Return exactly the lines below, starting with the one that has "- Clone respository" and going on through the one that has "[PrasadK05](https://github.com/PrasadK05/)".

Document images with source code
_ _ _ _ _
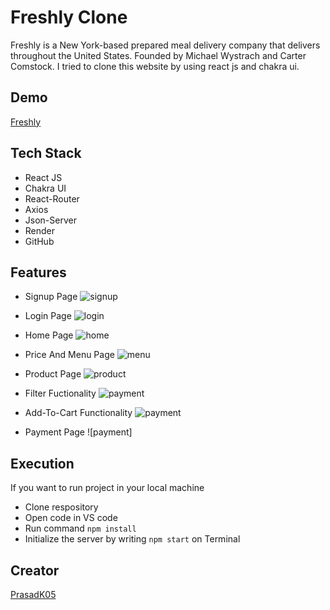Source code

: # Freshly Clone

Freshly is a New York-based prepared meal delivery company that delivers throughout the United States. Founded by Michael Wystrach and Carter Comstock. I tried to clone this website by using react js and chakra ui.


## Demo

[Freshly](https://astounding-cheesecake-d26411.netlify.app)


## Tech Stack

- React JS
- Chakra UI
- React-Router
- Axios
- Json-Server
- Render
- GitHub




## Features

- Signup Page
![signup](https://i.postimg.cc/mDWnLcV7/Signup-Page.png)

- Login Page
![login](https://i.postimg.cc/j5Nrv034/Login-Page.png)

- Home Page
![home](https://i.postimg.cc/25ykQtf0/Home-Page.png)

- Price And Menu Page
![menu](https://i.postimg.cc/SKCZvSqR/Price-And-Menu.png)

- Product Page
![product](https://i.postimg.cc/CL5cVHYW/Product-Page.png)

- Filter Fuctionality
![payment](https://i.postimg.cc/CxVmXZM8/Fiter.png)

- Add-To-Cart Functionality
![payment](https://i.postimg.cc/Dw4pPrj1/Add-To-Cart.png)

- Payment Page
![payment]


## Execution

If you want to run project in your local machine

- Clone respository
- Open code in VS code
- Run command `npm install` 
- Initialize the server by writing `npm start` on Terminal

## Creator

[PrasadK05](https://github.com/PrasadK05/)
_ _ _ _ _
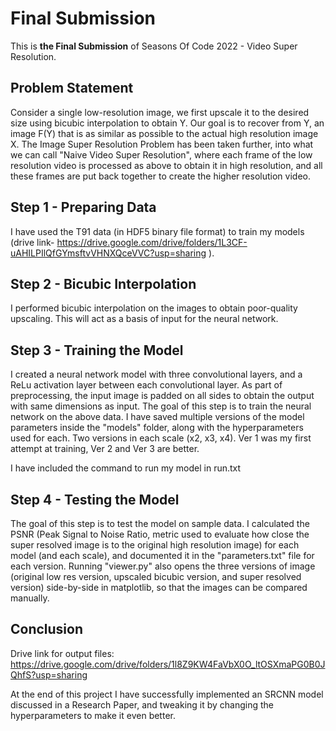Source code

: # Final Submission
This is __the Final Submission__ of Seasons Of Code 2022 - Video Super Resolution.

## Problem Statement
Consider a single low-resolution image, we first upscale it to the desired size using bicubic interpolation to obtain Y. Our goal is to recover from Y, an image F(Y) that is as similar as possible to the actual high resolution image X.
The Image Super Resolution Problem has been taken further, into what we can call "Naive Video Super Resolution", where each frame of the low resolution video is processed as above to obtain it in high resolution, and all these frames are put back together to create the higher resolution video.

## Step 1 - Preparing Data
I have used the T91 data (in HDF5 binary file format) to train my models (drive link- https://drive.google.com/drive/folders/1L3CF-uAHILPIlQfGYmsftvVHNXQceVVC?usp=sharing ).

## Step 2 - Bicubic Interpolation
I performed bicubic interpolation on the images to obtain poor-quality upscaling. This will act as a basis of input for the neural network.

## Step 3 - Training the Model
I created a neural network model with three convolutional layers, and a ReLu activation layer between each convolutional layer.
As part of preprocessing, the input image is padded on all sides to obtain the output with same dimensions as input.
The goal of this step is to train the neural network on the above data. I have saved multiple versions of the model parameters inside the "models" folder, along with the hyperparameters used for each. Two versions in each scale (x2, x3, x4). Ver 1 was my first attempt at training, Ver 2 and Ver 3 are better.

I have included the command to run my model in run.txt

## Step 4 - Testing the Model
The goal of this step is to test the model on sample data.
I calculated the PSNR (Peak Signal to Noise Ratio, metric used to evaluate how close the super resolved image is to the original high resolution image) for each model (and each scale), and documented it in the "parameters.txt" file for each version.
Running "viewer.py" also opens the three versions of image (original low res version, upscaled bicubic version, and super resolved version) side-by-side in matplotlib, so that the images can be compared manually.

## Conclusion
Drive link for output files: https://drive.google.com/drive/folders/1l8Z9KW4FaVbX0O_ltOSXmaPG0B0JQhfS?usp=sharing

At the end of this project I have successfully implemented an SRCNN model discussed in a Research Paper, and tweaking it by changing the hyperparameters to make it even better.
_ _ _ _ _
> Solution for this task
- Clone respository
- Open code in VS code
- Run command `npm install` 
- Initialize the server by writing `npm start` on Terminal

## Creator

[PrasadK05](https://github.com/PrasadK05/)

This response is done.